↓↓↓

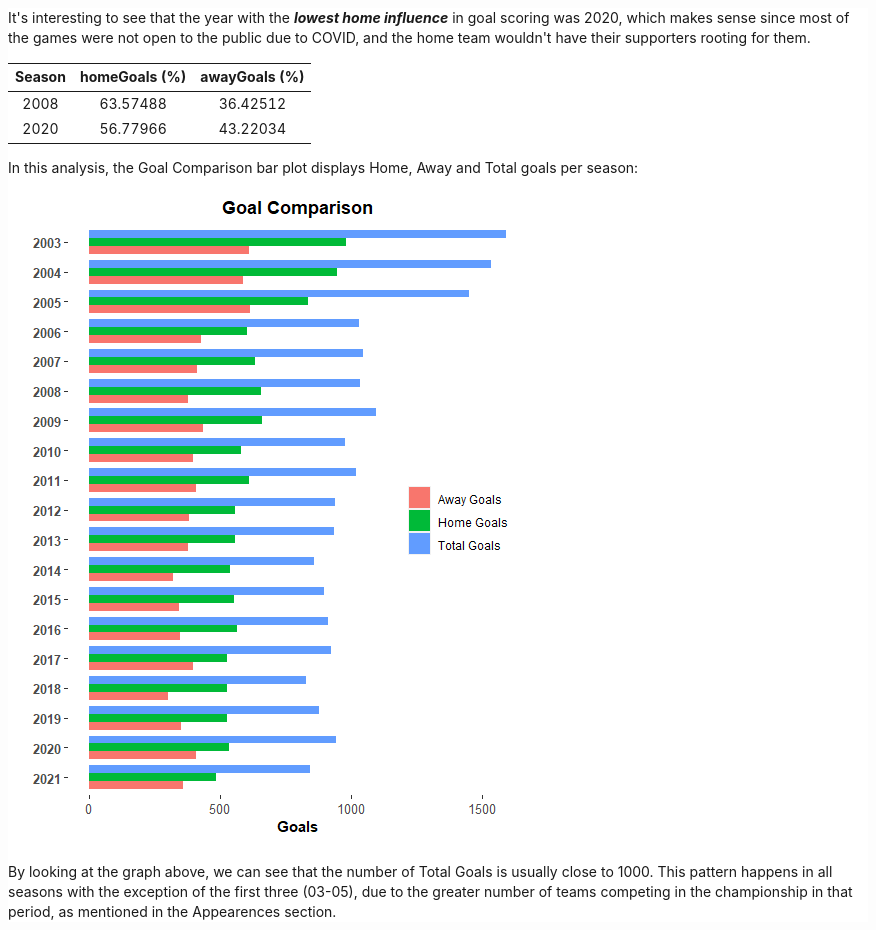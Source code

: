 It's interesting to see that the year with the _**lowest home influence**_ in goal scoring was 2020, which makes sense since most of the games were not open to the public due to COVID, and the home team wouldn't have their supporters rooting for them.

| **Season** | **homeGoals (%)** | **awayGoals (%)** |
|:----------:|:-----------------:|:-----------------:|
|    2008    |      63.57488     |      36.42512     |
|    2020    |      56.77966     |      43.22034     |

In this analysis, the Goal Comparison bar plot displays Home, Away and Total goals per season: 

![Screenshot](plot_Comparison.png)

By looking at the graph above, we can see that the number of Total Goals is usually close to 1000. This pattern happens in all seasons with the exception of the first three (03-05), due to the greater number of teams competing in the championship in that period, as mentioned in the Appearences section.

↑↑↑
↓↓↓

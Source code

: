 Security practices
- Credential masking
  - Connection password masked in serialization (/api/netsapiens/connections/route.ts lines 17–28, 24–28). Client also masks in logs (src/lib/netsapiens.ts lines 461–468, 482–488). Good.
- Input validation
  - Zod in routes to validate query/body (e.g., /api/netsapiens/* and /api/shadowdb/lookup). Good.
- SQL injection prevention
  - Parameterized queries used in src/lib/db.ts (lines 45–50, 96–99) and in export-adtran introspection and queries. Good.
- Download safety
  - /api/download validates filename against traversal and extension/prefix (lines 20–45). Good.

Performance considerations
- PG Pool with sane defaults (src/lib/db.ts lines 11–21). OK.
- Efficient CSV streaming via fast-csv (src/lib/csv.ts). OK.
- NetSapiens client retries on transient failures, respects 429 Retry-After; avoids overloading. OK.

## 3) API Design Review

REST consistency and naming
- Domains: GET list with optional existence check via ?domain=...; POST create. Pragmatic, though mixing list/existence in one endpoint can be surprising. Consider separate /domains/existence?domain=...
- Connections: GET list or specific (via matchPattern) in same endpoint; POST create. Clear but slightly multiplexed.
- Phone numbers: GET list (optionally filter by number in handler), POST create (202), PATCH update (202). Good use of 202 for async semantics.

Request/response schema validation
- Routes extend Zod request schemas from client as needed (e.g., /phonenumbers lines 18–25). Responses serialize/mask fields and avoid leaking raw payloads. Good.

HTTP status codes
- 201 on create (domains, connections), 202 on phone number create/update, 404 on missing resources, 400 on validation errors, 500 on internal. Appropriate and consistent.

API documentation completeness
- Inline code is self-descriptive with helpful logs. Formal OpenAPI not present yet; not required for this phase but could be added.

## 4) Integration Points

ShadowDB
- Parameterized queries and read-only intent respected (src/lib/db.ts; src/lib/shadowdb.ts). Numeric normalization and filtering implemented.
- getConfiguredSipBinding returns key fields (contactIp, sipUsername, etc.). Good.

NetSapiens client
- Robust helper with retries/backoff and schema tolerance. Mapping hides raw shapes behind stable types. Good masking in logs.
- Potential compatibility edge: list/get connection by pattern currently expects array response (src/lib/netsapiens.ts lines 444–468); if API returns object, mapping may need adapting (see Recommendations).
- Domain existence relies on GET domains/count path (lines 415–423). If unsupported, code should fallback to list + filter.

↑↑↑

▶ _WORK INSTRUCTIONS_: Print only what lies in the material above starting at the line with "- Parameterized queries and" and ending at the line with "- Potential compatibility", every line exactly as given.

▶ _SOLUTION TO THIS TASK_:
- Parameterized queries and read-only intent respected (src/lib/db.ts; src/lib/shadowdb.ts). Numeric normalization and filtering implemented.
- getConfiguredSipBinding returns key fields (contactIp, sipUsername, etc.). Good.

NetSapiens client
- Robust helper with retries/backoff and schema tolerance. Mapping hides raw shapes behind stable types. Good masking in logs.
- Potential compatibility edge: list/get connection by pattern currently expects array response (src/lib/netsapiens.ts lines 444–468); if API returns object, mapping may need adapting (see Recommendations).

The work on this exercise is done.